* _Task instructions_:
A line below contains "After model evaluation, the", and a later one contains "For questions or". Repeat both, with every line between them, exactly.
Study material Block Start
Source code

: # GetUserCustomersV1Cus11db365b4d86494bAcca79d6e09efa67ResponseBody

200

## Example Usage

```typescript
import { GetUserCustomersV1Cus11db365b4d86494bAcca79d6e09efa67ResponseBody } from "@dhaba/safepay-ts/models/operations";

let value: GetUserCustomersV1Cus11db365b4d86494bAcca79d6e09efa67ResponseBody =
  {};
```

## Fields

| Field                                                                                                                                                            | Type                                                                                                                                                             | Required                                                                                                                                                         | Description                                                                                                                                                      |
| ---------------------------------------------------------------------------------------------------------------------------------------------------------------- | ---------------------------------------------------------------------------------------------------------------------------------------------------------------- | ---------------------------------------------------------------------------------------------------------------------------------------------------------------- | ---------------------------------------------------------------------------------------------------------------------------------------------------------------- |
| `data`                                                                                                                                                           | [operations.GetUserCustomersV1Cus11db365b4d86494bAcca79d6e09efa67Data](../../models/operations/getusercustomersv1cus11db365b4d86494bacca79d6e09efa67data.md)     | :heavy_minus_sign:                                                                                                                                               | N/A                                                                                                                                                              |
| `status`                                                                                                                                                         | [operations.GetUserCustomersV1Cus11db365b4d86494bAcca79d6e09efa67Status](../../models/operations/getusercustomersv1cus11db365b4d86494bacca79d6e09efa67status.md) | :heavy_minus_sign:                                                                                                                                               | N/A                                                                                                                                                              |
Study material Block End
Study material Block Start
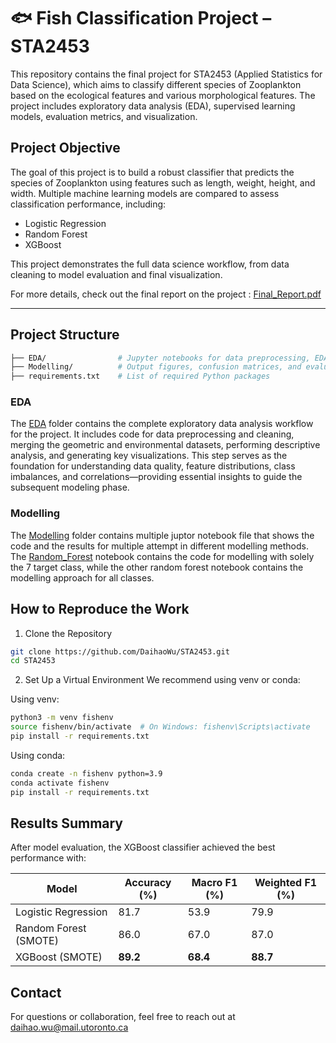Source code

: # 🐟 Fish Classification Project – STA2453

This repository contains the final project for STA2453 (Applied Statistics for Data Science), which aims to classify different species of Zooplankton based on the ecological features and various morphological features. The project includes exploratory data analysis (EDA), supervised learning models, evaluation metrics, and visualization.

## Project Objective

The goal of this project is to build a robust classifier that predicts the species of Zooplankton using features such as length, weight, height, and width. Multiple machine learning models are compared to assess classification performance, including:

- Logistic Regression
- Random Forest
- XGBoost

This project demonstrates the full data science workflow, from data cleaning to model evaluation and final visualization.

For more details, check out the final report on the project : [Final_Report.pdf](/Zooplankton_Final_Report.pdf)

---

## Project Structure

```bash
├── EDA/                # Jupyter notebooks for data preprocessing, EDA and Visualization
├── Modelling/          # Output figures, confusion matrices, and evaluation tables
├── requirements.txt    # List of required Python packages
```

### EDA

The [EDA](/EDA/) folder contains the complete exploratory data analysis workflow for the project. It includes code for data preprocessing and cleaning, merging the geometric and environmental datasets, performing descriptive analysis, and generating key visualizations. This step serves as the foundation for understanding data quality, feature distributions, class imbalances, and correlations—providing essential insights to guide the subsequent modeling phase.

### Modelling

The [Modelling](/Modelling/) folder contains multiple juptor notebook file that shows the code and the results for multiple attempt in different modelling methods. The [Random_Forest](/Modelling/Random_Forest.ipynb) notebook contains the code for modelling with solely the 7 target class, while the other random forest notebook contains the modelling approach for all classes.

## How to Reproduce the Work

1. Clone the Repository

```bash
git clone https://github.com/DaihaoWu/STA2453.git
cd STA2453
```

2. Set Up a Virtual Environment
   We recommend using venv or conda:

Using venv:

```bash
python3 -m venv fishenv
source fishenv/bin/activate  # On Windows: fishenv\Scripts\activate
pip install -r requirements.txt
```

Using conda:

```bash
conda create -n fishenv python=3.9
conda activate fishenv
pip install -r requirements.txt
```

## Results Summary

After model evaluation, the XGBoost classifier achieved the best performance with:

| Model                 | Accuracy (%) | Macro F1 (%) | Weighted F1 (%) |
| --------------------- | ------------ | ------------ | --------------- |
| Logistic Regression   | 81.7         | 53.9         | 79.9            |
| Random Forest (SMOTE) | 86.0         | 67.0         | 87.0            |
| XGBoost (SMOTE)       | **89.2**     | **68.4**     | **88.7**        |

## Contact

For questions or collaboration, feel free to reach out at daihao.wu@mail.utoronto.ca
Study material Block End
* _Problem solution_:
After model evaluation, the XGBoost classifier achieved the best performance with:

| Model                 | Accuracy (%) | Macro F1 (%) | Weighted F1 (%) |
| --------------------- | ------------ | ------------ | --------------- |
| Logistic Regression   | 81.7         | 53.9         | 79.9            |
| Random Forest (SMOTE) | 86.0         | 67.0         | 87.0            |
| XGBoost (SMOTE)       | **89.2**     | **68.4**     | **88.7**        |

## Contact

For questions or collaboration, feel free to reach out at daihao.wu@mail.utoronto.ca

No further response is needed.